La liberté de créer des associations est constitutionnellement garantie en vertu des articles 41 et 43/1 de la Constitution algérienne du 28 novembre 1996, ainsi que dans les Constitutions antérieures (art. 19 de la Constitution de 1963, art. 56 de la Constitution de 1976 et art. 39 de la Constitution de 1989).

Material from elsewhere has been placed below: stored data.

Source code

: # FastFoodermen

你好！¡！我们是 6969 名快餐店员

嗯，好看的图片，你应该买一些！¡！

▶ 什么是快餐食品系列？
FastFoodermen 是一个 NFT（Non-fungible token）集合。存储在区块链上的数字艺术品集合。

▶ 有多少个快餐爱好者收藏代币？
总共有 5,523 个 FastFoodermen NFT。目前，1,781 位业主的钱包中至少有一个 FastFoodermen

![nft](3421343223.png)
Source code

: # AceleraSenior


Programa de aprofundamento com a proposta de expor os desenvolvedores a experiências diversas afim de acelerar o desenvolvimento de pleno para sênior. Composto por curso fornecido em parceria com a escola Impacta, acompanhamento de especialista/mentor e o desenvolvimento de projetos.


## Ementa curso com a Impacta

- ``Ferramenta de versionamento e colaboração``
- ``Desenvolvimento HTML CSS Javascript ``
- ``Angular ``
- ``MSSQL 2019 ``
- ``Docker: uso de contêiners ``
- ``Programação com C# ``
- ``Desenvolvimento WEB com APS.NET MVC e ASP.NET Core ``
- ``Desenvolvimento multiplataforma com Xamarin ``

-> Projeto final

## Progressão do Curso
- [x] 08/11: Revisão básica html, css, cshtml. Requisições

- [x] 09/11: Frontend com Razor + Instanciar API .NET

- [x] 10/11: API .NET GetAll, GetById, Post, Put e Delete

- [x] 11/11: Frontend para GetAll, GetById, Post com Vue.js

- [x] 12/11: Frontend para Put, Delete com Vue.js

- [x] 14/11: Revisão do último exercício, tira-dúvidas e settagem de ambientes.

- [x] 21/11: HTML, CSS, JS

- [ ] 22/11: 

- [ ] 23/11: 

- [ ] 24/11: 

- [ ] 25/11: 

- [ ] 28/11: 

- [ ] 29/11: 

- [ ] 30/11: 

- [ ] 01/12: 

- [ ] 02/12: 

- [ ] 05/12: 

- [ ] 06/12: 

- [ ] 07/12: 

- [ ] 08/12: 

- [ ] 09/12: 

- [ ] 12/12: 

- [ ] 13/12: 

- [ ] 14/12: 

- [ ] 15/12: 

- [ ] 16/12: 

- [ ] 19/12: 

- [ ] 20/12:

Les conditions et les modalités de création des associations sont, toutefois, définies par la loi. Ainsi stipulé dans le troisième alinéa de l'article 43 de la Constitution de 1996. C'est dans
cet esprit que le législateur algérien a adopté pour la première fois la loi n° 87-15 du 21 juillet 1987 relative aux associations abrogée quelques années plus tard par la loi n° 90-31 du 4
décembre 1990 qui fut également abrogée par la loi n° 12-06 du 12 janvier 2012 (ci-après la loi). Cette dernière fera l'objet d'une brève analyse critique dans la présente contribution. Comme
point de départ, il convient de souligner que la loi en question ne se contente pas de déterminer les conditions et les modalités de création des associations comme le prévoit l'article 43/2
précité, elle fixe plutôt la portée et l'étendue de la liberté d'association. D'ailleurs, l'article premier de cette loi souligne bien son objet qui est de déterminer les conditions et les
modalités de constitution, d'organisation et de fonctionnement des associations. D'une manière encore plus remarquable, en disposant que «la liberté d'association s'exerce dans le cadre de la
loi», les termes de l'article 56 de la Constitution de 1976 semblent être plus significatifs à cet égard. Ainsi, par un jeu de renvoi et en application des dispositions de l'article 122/1 de la
Constitution, le droit des associations relève du domaine du législateur. A la lecture des dispositions de la loi relative aux associations, il est remarquable que l'initiative et la liberté
associative se sont vu opposer des limites et des restrictions quant aux conditions et modalités de création (I), ainsi qu'en ce qui concerne leur action (II).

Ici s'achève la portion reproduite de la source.